Like the defendant in Citigroup, Elek opened his account with LekUK, not with LekUS. Slip Op. at *3. There was no evidence that Elek purchased any services from LekUS. Id. Instead, the record indicated “that the services performed by Lek US were on behalf of Lek UK, which paid for those services in a manner that was not based on transaction volume and thus not tied to Respondent’s trading.” Id.

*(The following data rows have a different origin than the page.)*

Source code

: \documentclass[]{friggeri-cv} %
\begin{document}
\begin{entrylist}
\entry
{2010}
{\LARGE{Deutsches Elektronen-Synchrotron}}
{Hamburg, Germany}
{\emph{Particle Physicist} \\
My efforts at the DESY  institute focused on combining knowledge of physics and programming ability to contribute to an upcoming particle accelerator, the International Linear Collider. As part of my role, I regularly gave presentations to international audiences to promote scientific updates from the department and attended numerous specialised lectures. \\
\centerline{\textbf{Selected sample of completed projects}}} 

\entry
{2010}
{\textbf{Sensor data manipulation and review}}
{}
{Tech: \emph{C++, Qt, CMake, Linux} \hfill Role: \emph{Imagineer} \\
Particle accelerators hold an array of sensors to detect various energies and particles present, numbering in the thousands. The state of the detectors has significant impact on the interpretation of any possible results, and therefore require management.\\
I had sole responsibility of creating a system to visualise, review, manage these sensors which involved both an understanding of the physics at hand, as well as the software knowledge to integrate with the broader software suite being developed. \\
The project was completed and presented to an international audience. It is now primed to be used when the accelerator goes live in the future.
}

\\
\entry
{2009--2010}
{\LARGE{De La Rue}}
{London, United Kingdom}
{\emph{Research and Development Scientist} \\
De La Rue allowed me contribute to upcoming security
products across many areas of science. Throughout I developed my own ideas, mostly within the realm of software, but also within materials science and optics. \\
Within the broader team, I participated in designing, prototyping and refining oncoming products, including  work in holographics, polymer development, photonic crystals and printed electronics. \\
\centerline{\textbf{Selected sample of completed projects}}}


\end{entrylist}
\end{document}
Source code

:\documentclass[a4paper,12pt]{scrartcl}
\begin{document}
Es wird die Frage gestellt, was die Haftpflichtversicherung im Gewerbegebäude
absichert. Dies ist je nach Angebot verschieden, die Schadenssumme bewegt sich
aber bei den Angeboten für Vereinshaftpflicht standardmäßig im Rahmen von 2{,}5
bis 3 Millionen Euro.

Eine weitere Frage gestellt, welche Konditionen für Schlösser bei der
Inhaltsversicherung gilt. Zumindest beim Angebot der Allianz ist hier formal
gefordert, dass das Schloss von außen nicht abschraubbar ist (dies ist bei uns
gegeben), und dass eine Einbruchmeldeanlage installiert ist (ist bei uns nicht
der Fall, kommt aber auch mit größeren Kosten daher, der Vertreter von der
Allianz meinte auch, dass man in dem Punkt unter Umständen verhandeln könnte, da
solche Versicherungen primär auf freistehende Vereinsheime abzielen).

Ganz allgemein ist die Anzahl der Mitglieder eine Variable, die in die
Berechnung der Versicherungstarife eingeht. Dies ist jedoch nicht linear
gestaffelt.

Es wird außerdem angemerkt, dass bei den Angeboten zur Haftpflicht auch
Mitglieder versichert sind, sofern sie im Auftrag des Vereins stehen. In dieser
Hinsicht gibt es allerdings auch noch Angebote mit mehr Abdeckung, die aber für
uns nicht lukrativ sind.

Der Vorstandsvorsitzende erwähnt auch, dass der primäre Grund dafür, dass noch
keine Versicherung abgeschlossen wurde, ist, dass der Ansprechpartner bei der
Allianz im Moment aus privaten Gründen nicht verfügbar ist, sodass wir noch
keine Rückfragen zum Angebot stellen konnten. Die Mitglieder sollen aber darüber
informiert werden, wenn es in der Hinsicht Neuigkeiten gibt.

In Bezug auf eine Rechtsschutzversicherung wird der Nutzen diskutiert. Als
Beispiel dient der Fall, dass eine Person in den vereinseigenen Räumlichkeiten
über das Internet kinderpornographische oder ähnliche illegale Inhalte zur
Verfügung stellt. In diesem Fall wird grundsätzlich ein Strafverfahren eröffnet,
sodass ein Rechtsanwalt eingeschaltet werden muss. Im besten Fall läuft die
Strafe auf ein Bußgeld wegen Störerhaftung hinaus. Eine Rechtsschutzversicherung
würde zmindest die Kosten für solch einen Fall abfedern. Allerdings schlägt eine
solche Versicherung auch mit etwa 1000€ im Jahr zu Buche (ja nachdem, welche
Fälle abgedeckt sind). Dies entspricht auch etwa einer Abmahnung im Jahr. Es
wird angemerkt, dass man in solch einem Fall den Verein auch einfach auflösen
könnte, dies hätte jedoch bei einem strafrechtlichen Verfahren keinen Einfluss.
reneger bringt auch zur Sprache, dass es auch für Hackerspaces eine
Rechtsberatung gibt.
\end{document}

Thus, as in Citigroup, Lek stands for the proposition that unless the evidence demonstrates that the parties clearly and unmistakably intended to arbitrate their dispute, the presence of a mandatory arbitration requirement will not necessarily send the parties to arbitration. In the FINRA world, this means that customers of a broker-dealer must be a “customer” of that firm – i.e., the person opened an account with the FINRA member; or the person purchased services from the FINRA member. As Lek teaches, in the absence of the foregoing, arbitration will not be triggered.